- **Problem requirements**
Search the records below for the word "button". Pull out each line that has it.

BEGIN Records provided

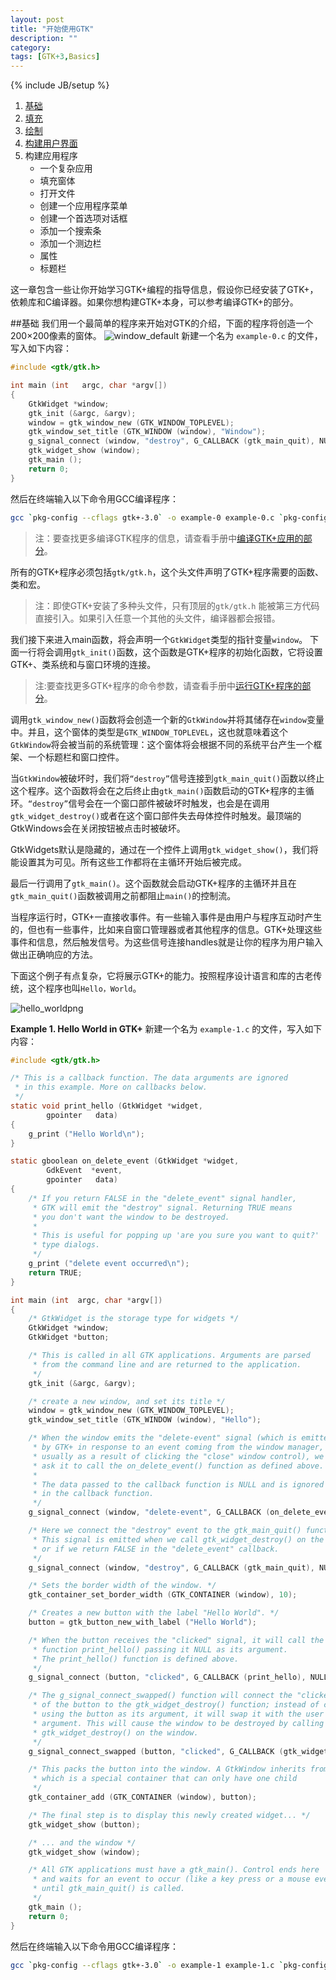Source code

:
 ```yaml
---
layout: post
title: "开始使用GTK"
description: ""
category: 
tags: [GTK+3,Basics]
---
```

{% include JB/setup %}

1. [基础][Basics]
2. [填充][Packing]
3. [绘制][drawing]
4. [构建用户界面][uibuilding]
5. 构建应用程序
    * 一个复杂应用
    * 填充窗体
    * 打开文件
    * 创建一个应用程序菜单
    * 创建一个首选项对话框
    * 添加一个搜索条
    * 添加一个测边栏
    * 属性
    * 标题栏

这一章包含一些让你开始学习GTK+编程的指导信息，假设你已经安装了GTK+，依赖库和C编译器。如果你想构建GTK+本身，可以参考编译GTK+的部分。

##基础
我们用一个最简单的程序来开始对GTK的介绍，下面的程序将创造一个200×200像素的窗体。
![window_default][window_defaultpng]
新建一个名为 `example-0.c` 的文件，写入如下内容：

```c
#include <gtk/gtk.h>

int main (int   argc, char *argv[])
{
    GtkWidget *window;
    gtk_init (&argc, &argv);
    window = gtk_window_new (GTK_WINDOW_TOPLEVEL);
    gtk_window_set_title (GTK_WINDOW (window), "Window");
    g_signal_connect (window, "destroy", G_CALLBACK (gtk_main_quit), NULL);
    gtk_widget_show (window);
    gtk_main ();
    return 0;
}
```
然后在终端输入以下命令用GCC编译程序：

```bash
gcc `pkg-config --cflags gtk+-3.0` -o example-0 example-0.c `pkg-config --libs gtk+-3.0`
```
>注：要查找更多编译GTK程序的信息，请查看手册中[编译GTK+应用的部分][Compiling]。

所有的GTK+程序必须包括`gtk/gtk.h`，这个头文件声明了GTK+程序需要的函数、类和宏。

>注：即使GTK+安装了多种头文件，只有顶层的`gtk/gtk.h` 能被第三方代码直接引入。如果引入任意一个其他的头文件，编译器都会报错。

我们接下来进入main函数，将会声明一个`GtkWidget`类型的指针变量`window`。
下面一行将会调用`gtk_init()`函数，这个函数是GTK+程序的初始化函数，它将设置GTK+、类系统和与窗口环境的连接。

>注:要查找更多GTK+程序的命令参数，请查看手册中[运行GTK+程序的部分][Running]。

调用`gtk_window_new()`函数将会创造一个新的`GtkWindow`并将其储存在`window`变量中。并且，这个窗体的类型是`GTK_WINDOW_TOPLEVEL`，这也就意味着这个`GtkWindow`将会被当前的系统管理：这个窗体将会根据不同的系统平台产生一个框架、一个标题栏和窗口控件。

当`GtkWindow`被破坏时，我们将`“destroy”`信号连接到`gtk_main_quit()`函数以终止这个程序。这个函数将会在之后终止由`gtk_main()`函数启动的GTK+程序的主循环。`“destroy”`信号会在一个窗口部件被破坏时触发，也会是在调用`gtk_widget_destroy()`或者在这个窗口部件失去母体控件时触发。最顶端的GtkWindows会在关闭按钮被点击时被破坏。

GtkWidgets默认是隐藏的，通过在一个控件上调用`gtk_widget_show()`，我们将能设置其为可见。所有这些工作都将在主循环开始后被完成。

最后一行调用了`gtk_main()`。这个函数就会启动GTK+程序的主循环并且在`gtk_main_quit()`函数被调用之前都阻止`main()`的控制流。

当程序运行时，GTK+一直接收事件。有一些输入事件是由用户与程序互动时产生的，但也有一些事件，比如来自窗口管理器或者其他程序的信息。GTK+处理这些事件和信息，然后触发信号。为这些信号连接handles就是让你的程序为用户输入做出正确响应的方法。

下面这个例子有点复杂，它将展示GTK+的能力。按照程序设计语言和库的古老传统，这个程序也叫`Hello，World`。

![hello_worldpng][hello_worldpng]

**Example 1. Hello World in GTK+**
新建一个名为 `example-1.c` 的文件，写入如下内容：

```c
#include <gtk/gtk.h>

/* This is a callback function. The data arguments are ignored
 * in this example. More on callbacks below.
 */
static void print_hello (GtkWidget *widget,
		gpointer   data)
{
    g_print ("Hello World\n");
}

static gboolean on_delete_event (GtkWidget *widget,
		GdkEvent  *event,
		gpointer   data)
{
    /* If you return FALSE in the "delete_event" signal handler,
     * GTK will emit the "destroy" signal. Returning TRUE means
     * you don't want the window to be destroyed.
     *
     * This is useful for popping up 'are you sure you want to quit?'
     * type dialogs.
     */
    g_print ("delete event occurred\n");
    return TRUE;
}

int main (int  argc, char *argv[])
{
    /* GtkWidget is the storage type for widgets */
    GtkWidget *window;
    GtkWidget *button;

    /* This is called in all GTK applications. Arguments are parsed
     * from the command line and are returned to the application.
     */
    gtk_init (&argc, &argv);

    /* create a new window, and set its title */
    window = gtk_window_new (GTK_WINDOW_TOPLEVEL);
    gtk_window_set_title (GTK_WINDOW (window), "Hello");

    /* When the window emits the "delete-event" signal (which is emitted
     * by GTK+ in response to an event coming from the window manager,
     * usually as a result of clicking the "close" window control), we
     * ask it to call the on_delete_event() function as defined above.
     *
     * The data passed to the callback function is NULL and is ignored
     * in the callback function.
     */
    g_signal_connect (window, "delete-event", G_CALLBACK (on_delete_event), NULL);

    /* Here we connect the "destroy" event to the gtk_main_quit() function.
     * This signal is emitted when we call gtk_widget_destroy() on the window,
     * or if we return FALSE in the "delete_event" callback.
     */
    g_signal_connect (window, "destroy", G_CALLBACK (gtk_main_quit), NULL);

    /* Sets the border width of the window. */
    gtk_container_set_border_width (GTK_CONTAINER (window), 10);

    /* Creates a new button with the label "Hello World". */
    button = gtk_button_new_with_label ("Hello World");

    /* When the button receives the "clicked" signal, it will call the
     * function print_hello() passing it NULL as its argument.
     * The print_hello() function is defined above.
     */
    g_signal_connect (button, "clicked", G_CALLBACK (print_hello), NULL);

    /* The g_signal_connect_swapped() function will connect the "clicked" signal
     * of the button to the gtk_widget_destroy() function; instead of calling it
     * using the button as its argument, it will swap it with the user data
     * argument. This will cause the window to be destroyed by calling
     * gtk_widget_destroy() on the window.
     */
    g_signal_connect_swapped (button, "clicked", G_CALLBACK (gtk_widget_destroy), window);

    /* This packs the button into the window. A GtkWindow inherits from GtkBin,
     * which is a special container that can only have one child
     */
    gtk_container_add (GTK_CONTAINER (window), button);

    /* The final step is to display this newly created widget... */
    gtk_widget_show (button);

    /* ... and the window */
    gtk_widget_show (window);

    /* All GTK applications must have a gtk_main(). Control ends here
     * and waits for an event to occur (like a key press or a mouse event),
     * until gtk_main_quit() is called.
     */
    gtk_main ();
    return 0;
}

```
然后在终端输入以下命令用GCC编译程序：

```bash
gcc `pkg-config --cflags gtk+-3.0` -o example-1 example-1.c `pkg-config --libs gtk+-3.0`
```

[1]:{{BASE_PATH}}/2014/11/03/gtk1/ 
[StartGTK]:{{BASE_PATH}}/2014/11/06/basics/
[Basics]:{{BASE_PATH}}/2014/11/06/basics/
[Packing]: {{BASE_PATH}}/2014/11/09/packing/
[drawing]: {{BASE_PATH}}/2014/11/09/drawing/
[uibuilding]:{{BASE_PATH}}/2014/11/09/ui-building/
[Compiling]:{{BASE_PATH}}/2014/11/06/basics/
[Running]:{{BASE_PATH}}/2014/11/06/basics/
[Appendix1]: {{BASE_PATH}}/2014/11/03/gtk2 
[window_defaultpng]:{{BASE_PATH}}/assets/images/window_default.png
[hello_worldpng]: {{BASE_PATH}}/assets/images/hello_world.png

END Records provided

- **Response**
    GtkWidget *button;
    /* Creates a new button with the label "Hello World". */
    button = gtk_button_new_with_label ("Hello World");
    /* When the button receives the "clicked" signal, it will call the
    g_signal_connect (button, "clicked", G_CALLBACK (print_hello), NULL);
     * of the button to the gtk_widget_destroy() function; instead of calling it
     * using the button as its argument, it will swap it with the user data
    g_signal_connect_swapped (button, "clicked", G_CALLBACK (gtk_widget_destroy), window);
    /* This packs the button into the window. A GtkWindow inherits from GtkBin,
    gtk_container_add (GTK_CONTAINER (window), button);
    gtk_widget_show (button);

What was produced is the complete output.